▸ **Task details**: Of the material below, the lines to be retyped are those from the line containing "View results with" through the line containing "Offline AI Mode using local LLMs.", inclusive; reproduce them exactly.

Start of Dataset records

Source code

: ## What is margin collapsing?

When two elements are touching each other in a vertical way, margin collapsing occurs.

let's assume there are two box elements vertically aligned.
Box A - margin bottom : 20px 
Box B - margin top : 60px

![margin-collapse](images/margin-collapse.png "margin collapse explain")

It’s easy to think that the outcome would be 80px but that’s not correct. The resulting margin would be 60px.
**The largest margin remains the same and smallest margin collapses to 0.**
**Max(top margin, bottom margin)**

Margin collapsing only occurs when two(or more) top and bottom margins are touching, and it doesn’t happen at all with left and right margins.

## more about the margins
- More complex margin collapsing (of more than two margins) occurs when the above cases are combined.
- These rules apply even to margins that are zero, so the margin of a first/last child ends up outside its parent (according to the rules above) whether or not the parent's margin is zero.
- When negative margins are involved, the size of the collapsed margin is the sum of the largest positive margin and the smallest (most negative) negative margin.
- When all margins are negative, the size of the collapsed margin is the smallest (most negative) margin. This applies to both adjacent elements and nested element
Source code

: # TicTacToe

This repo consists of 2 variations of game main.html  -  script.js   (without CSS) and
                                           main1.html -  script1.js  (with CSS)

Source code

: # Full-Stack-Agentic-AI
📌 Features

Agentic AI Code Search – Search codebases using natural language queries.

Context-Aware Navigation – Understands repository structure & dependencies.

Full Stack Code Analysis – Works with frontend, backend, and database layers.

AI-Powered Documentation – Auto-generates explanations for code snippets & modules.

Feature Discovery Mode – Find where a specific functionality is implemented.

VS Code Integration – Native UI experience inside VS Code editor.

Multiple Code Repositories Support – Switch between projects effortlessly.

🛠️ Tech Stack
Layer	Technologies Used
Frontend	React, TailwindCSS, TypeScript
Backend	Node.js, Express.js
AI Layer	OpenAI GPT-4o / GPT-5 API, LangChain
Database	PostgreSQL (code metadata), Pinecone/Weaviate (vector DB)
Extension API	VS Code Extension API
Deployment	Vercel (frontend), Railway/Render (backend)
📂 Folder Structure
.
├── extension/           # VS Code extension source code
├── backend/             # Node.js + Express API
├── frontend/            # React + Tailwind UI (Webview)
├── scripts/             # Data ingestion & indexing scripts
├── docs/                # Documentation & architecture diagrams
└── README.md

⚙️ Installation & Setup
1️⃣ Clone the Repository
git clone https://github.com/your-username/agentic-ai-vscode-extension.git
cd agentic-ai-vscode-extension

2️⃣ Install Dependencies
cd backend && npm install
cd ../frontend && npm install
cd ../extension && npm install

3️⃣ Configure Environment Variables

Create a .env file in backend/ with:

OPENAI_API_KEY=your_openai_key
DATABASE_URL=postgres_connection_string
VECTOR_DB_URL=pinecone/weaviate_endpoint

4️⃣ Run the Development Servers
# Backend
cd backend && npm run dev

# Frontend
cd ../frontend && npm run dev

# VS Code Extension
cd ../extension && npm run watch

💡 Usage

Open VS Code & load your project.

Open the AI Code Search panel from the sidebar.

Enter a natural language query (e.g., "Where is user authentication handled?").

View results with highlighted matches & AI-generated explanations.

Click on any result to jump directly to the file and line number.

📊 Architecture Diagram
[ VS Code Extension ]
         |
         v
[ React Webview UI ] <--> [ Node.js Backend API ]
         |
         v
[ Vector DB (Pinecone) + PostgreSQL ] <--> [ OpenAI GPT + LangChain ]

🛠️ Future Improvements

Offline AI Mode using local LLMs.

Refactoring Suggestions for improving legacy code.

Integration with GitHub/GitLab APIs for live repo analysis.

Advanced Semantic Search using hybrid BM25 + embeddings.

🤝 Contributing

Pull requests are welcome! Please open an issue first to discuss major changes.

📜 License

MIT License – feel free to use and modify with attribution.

End of Dataset records

▸ **Written reply**:
View results with highlighted matches & AI-generated explanations.

Click on any result to jump directly to the file and line number.

📊 Architecture Diagram
[ VS Code Extension ]
         |
         v
[ React Webview UI ] <--> [ Node.js Backend API ]
         |
         v
[ Vector DB (Pinecone) + PostgreSQL ] <--> [ OpenAI GPT + LangChain ]

🛠️ Future Improvements

Offline AI Mode using local LLMs.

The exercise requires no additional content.